In this problem, we are given two 2D arrays, nums1 and nums2. Each array consists of subarrays where the subarray's first element represents an identifier (id) and the second element represents a value associated with that id. Both nums1 and nums2 are sorted in ascending order by the ids, and each id is unique within its own array. The goal is to merge nums1 and nums2 into a new array while following these rules:

  1. Incorporate only the ids present in at least one of the input arrays into the result.
  2. Each id should appear only once in the merged array.
  3. The value corresponding to each id in the merged array should be the sum of the values associated with the id from both arrays. If an id is present in only one array, its value in the other array is assumed to be 0.

The result should be an array of [id, value] pairs, sorted in ascending order by id.

Intuition

To solve this problem, one intuitive approach is to treat it as a frequency counting problem combined with summation for each unique id. Since we want to sum the values associated with an id across both arrays, we can iterate through each array, and for each [id, value] pair encountered, increase the counter for that id by the value. This approach immediately takes care of cases where an id is present in only one array or both arrays; if it's present in both, the sum in the counter will naturally reflect the total sum across both arrays.

The Python Counter class from the collections module is well-suited for this task. It allows us to keep track of the sum of values for each unique id as we iterate through nums1 + nums2. This way, we aggregate all the [id, value] pairs into a single Counter object which behaves like a dictionary where each key is the id and the value is the calculated sum.

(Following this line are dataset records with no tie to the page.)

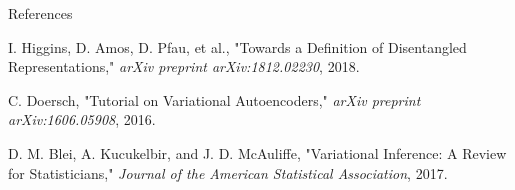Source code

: \begin{frame}[allowframebreaks]{References}
\begin{thebibliography}{99}
        I. Higgins, D. Amos, D. Pfau, et al.,
        \newblock "Towards a Definition of Disentangled Representations,"
        \newblock \emph{arXiv preprint arXiv:1812.02230}, 2018.

        C. Doersch,
        \newblock "Tutorial on Variational Autoencoders,"
        \newblock \emph{arXiv preprint arXiv:1606.05908}, 2016.

        D. M. Blei, A. Kucukelbir, and J. D. McAuliffe,
        \newblock "Variational Inference: A Review for Statisticians,"
        \newblock \emph{Journal of the American Statistical Association}, 2017.
    \end{thebibliography}
\end{frame}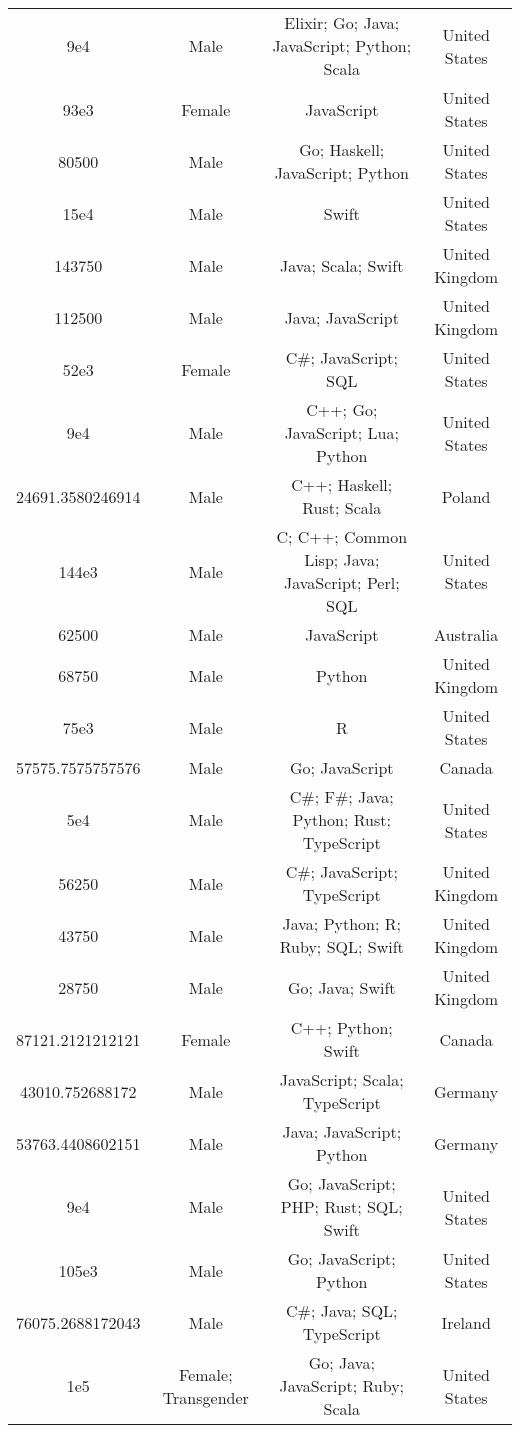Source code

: \begin{center}
\begin{tabular}{ |c|c|c|c| }
9e4  &  Male  &  Elixir; Go; Java; JavaScript; Python; Scala  &  United States  \\ 
93e3  &  Female  &  JavaScript  &  United States  \\ 
80500  &  Male  &  Go; Haskell; JavaScript; Python  &  United States  \\ 
15e4  &  Male  &  Swift  &  United States  \\ 
143750  &  Male  &  Java; Scala; Swift  &  United Kingdom  \\ 
112500  &  Male  &  Java; JavaScript  &  United Kingdom  \\ 
52e3  &  Female  &  C\#; JavaScript; SQL  &  United States  \\ 
9e4  &  Male  &  C++; Go; JavaScript; Lua; Python  &  United States  \\ 
24691.3580246914  &  Male  &  C++; Haskell; Rust; Scala  &  Poland  \\ 
144e3  &  Male  &  C; C++; Common Lisp; Java; JavaScript; Perl; SQL  &  United States  \\ 
62500  &  Male  &  JavaScript  &  Australia  \\ 
68750  &  Male  &  Python  &  United Kingdom  \\ 
75e3  &  Male  &  R  &  United States  \\ 
57575.7575757576  &  Male  &  Go; JavaScript  &  Canada  \\ 
5e4  &  Male  &  C\#; F\#; Java; Python; Rust; TypeScript  &  United States  \\ 
56250  &  Male  &  C\#; JavaScript; TypeScript  &  United Kingdom  \\ 
43750  &  Male  &  Java; Python; R; Ruby; SQL; Swift  &  United Kingdom  \\ 
28750  &  Male  &  Go; Java; Swift  &  United Kingdom  \\ 
87121.2121212121  &  Female  &  C++; Python; Swift  &  Canada  \\ 
43010.752688172  &  Male  &  JavaScript; Scala; TypeScript  &  Germany  \\ 
53763.4408602151  &  Male  &  Java; JavaScript; Python  &  Germany  \\ 
9e4  &  Male  &  Go; JavaScript; PHP; Rust; SQL; Swift  &  United States  \\ 
105e3  &  Male  &  Go; JavaScript; Python  &  United States  \\ 
76075.2688172043  &  Male  &  C\#; Java; SQL; TypeScript  &  Ireland  \\ 
1e5  &  Female; Transgender  &  Go; Java; JavaScript; Ruby; Scala  &  United States  \\ 

\end{tabular}
\end{center}
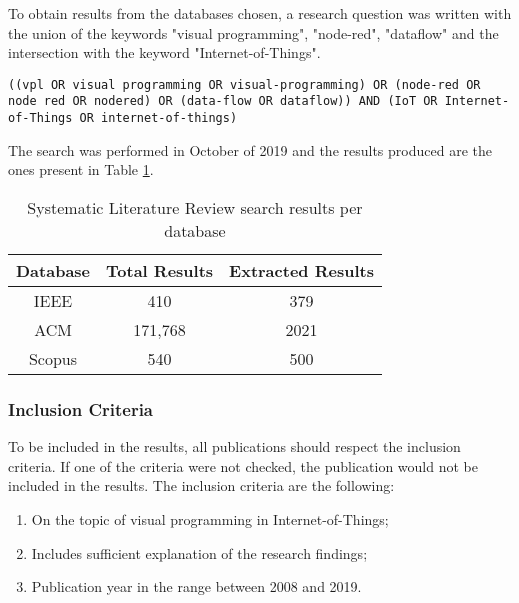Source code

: To obtain results from the databases chosen, a research question was written with the union of the keywords "visual programming", "node-red", "dataflow" and the intersection with the keyword "Internet-of-Things".

\noindent
\begin{lstlisting}[frame=none, numbers=none, backgroundcolor=\color{white},]
((vpl OR visual programming OR visual-programming) OR (node-red OR node red OR nodered) OR (data-flow OR dataflow)) AND (IoT OR Internet-of-Things OR internet-of-things)
\end{lstlisting}

The search was performed in October of 2019 and the results produced are the ones present in Table \ref{tab:slr_search_results}.

\captionsetup{belowskip=12pt,aboveskip=4pt}
\begin{table}[ht]
    \centering
    \caption{Systematic Literature Review search results per database}
    \begin{tabular}{| c | c | c |}
        \hline
        \textbf{Database} & \textbf{Total Results} & \textbf{Extracted Results}\\
        \hline
        IEEE & 410 & 379 \\
        \hline
        ACM & 171,768 & 2021 \\
        \hline
        Scopus & 540 & 500 \\
        \hline
    \end{tabular}
    \label{tab:slr_search_results}
\end{table}{}

\subsubsection{Inclusion Criteria}\label{sec:inclusion}

To be included in the results, all publications should respect the inclusion criteria. If one of the criteria were not checked, the publication would not be included in the results. The inclusion criteria are the following:

\begin{enumerate}
    \item On the topic of visual programming in Internet-of-Things;
    \item Includes sufficient explanation of the research findings;
    \item Publication year in the range between 2008 and 2019.
\end{enumerate}{}

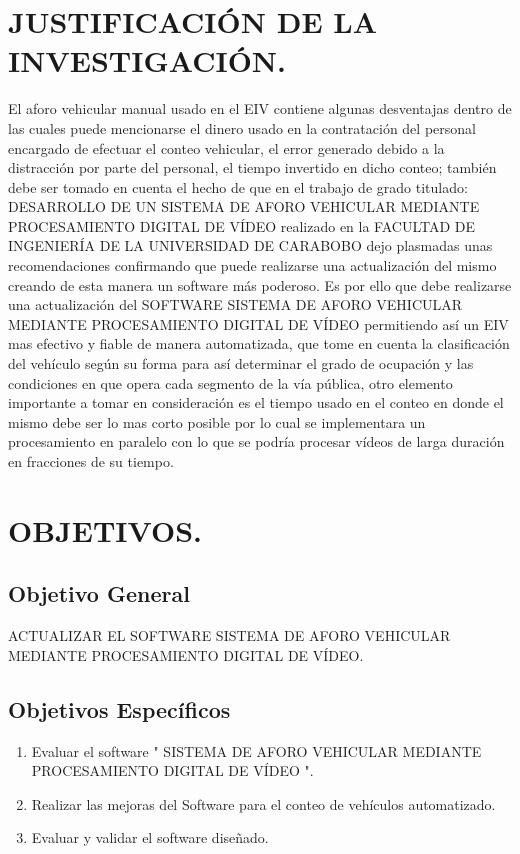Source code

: \section{JUSTIFICACIÓN DE LA INVESTIGACIÓN.}

El aforo vehicular manual usado en el EIV contiene algunas desventajas dentro de las cuales puede mencionarse el dinero usado en la contratación del personal encargado de efectuar el conteo vehicular, el error generado debido a la distracción por parte del personal, el tiempo invertido en dicho conteo; también debe ser tomado  en cuenta el hecho de que en el trabajo de grado titulado: DESARROLLO DE UN SISTEMA DE AFORO VEHICULAR MEDIANTE PROCESAMIENTO DIGITAL DE VÍDEO realizado en la FACULTAD DE INGENIERÍA DE LA UNIVERSIDAD DE CARABOBO dejo plasmadas unas recomendaciones confirmando que puede realizarse una actualización del mismo creando de esta manera un software  m\'as poderoso. Es por ello que debe realizarse una actualización del SOFTWARE SISTEMA DE AFORO VEHICULAR MEDIANTE PROCESAMIENTO DIGITAL DE VÍDEO permitiendo así un EIV mas efectivo y fiable de manera automatizada, que tome en cuenta la clasificación del vehículo según su forma para así  determinar el grado de ocupación y las condiciones en que opera cada segmento de la vía p\'ublica, otro elemento importante a tomar en consideración es el tiempo usado en el conteo en donde el mismo debe ser lo mas corto posible por lo cual se implementara un procesamiento en paralelo con lo que se podría procesar vídeos de larga duración en fracciones de su tiempo. 

\section{OBJETIVOS.}
\subsection{Objetivo General}
ACTUALIZAR EL SOFTWARE SISTEMA DE AFORO VEHICULAR MEDIANTE PROCESAMIENTO DIGITAL DE VÍDEO.
\subsection{Objetivos Específicos}
\begin{enumerate}
	\item Evaluar el software " SISTEMA DE AFORO VEHICULAR MEDIANTE PROCESAMIENTO DIGITAL DE VÍDEO ".
	\item Realizar las mejoras del Software para el conteo de vehículos automatizado.
	\item Evaluar y validar el software diseñado.
	
\end{enumerate}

After processing all the ids, the solution involves converting the Counter object into a list of [id, value] pairs and sorting that list by id. Sorting is necessary because the Counter does not maintain the original order of the input, and the final result needs to be sorted by id.

The sorted(cnt.items()) function call transforms the Counter object into a sorted list of tuples based on the ids, directly producing the desired output format for this problem, thereby completing the problem's requirements in an efficient and concise manner.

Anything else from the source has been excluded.